I fully understand and appreciate people's concerns about fracking, but let me reassure you that the Government is creating a regulatory regime that provides clear, strong protections for the environment.

These protections are provided for in the Infrastructure Act 2015. The Act forbids the Secretary of State from issuing consent for fracking if it would take place within a 'protected groundwater source area'. Onshore Hydraulic Fracturing Regulations clearly set out what is meant by this, and ensure that fracking would be banned at depths of less than 1,200 metres within 50 metres of a point where water used for domestic or food purposes is extracted. Drinking water is not normally found below 400 metres. This limit therefore provides at least 800 metres between the depth of most drinking water sources and the highest possible level at which hydraulic fracturing can take place. The regulations also ban fracking in zones through which groundwater (again used for domestic or food purposes) travels for 50 days before it reaches an abstraction point. 

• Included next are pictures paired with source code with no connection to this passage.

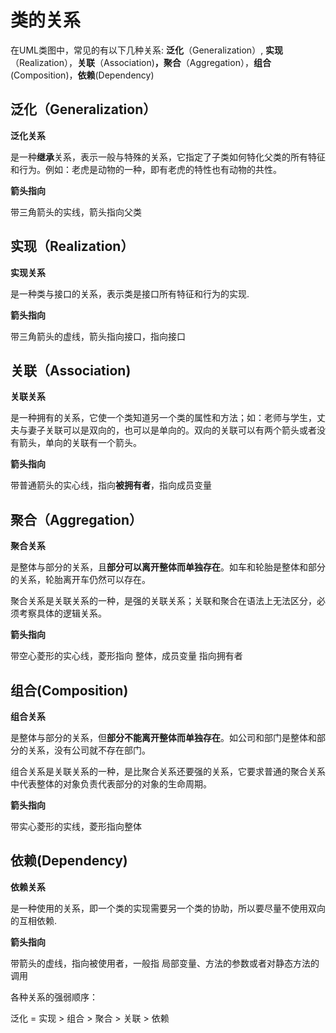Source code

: # 类的关系

在UML类图中，常见的有以下几种关系: **泛化**（Generalization）, **实现**（Realization），**关联**（Association)**，聚合**（Aggregation），**组合**(Composition)，**依赖**(Dependency)



## 泛化（Generalization）

**泛化关系**

是一种**继承**关系，表示一般与特殊的关系，它指定了子类如何特化父类的所有特征和行为。例如：老虎是动物的一种，即有老虎的特性也有动物的共性。

**箭头指向**

带三角箭头的实线，箭头指向父类

## 实现（Realization）

**实现关系**

是一种类与接口的关系，表示类是接口所有特征和行为的实现.

**箭头指向**

带三角箭头的虚线，箭头指向接口，指向接口

## 关联（Association)

**关联关系**

是一种拥有的关系，它使一个类知道另一个类的属性和方法；如：老师与学生，丈夫与妻子关联可以是双向的，也可以是单向的。双向的关联可以有两个箭头或者没有箭头，单向的关联有一个箭头。

**箭头指向**

带普通箭头的实心线，指向**被拥有者**，指向成员变量



## 聚合（Aggregation）

**聚合关系**

是整体与部分的关系，且**部分可以离开整体而单独存在**。如车和轮胎是整体和部分的关系，轮胎离开车仍然可以存在。

聚合关系是关联关系的一种，是强的关联关系；关联和聚合在语法上无法区分，必须考察具体的逻辑关系。

**箭头指向**

带空心菱形的实心线，菱形指向 整体，成员变量 指向拥有者



## 组合(Composition)

**组合关系**

是整体与部分的关系，但**部分不能离开整体而单独存在**。如公司和部门是整体和部分的关系，没有公司就不存在部门。

   组合关系是关联关系的一种，是比聚合关系还要强的关系，它要求普通的聚合关系中代表整体的对象负责代表部分的对象的生命周期。



**箭头指向**

带实心菱形的实线，菱形指向整体



## 依赖(Dependency)

**依赖关系**

是一种使用的关系，即一个类的实现需要另一个类的协助，所以要尽量不使用双向的互相依赖.

**箭头指向**

带箭头的虚线，指向被使用者，一般指 局部变量、方法的参数或者对静态方法的调用





各种关系的强弱顺序：

泛化 = 实现 > 组合 > 聚合 > 关联 > 依赖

I therefore believe that these regulations will provide suitable protection against any health risks, so I support them. The Government's approach is guided by the Environment Agency, and with these protections in place, I think it is right that we explore and make use of shale gas and oil. The opportunity to extract this energy, as well as to secure jobs and investment, cannot be ignored.

Local communities must and will remain fully involved in planning decisions. Ministers have set up a £1.2 million support programme to ensure authorities have the resources to make planning decisions in a timely manner.

 

UPDATE - 

Shale development has the potential to deliver substantial economic benefits to the UK economy and for local communities where supplies are located. I am glad that the Government remains committed to protecting the environment and ensuring that shale exploration happens safely. Planning decisions on shale exploration applications remain disappointingly slow, which is why I welcome the announcement of a range of measures to help speed up these decisions.

A consultation has been launched to consider whether the early stages of shale exploration should be treated as permitted development, and in particular the circumstances where this might be appropriate. This would allow early exploratory work to proceed without requiring planning applications, although planning applications would still be required for fracking.

Other measures include strengthening community engagement by consulting on the potential to make pre-application consultations a statutory requirement, and launching a new £1.6 million shale support fund over the next two years to build capacity in local authorities dealing with shale applications.

A new Planning Brokerage Service for shale applications will also be created, to provide guidance to developers and local authorities on the planning process in order to speed up decision making. Furthermore, to simplify the complex UK regulatory regime for shale gas, a new Shale Environmental Regulator will also be set up, to act as a single coherent face for the public, mineral planning authorities, and industry.

I am confident that these measures will help speed up decision making on shale applications, whilst protecting our environment and ensuring that the voices of local communities are heard.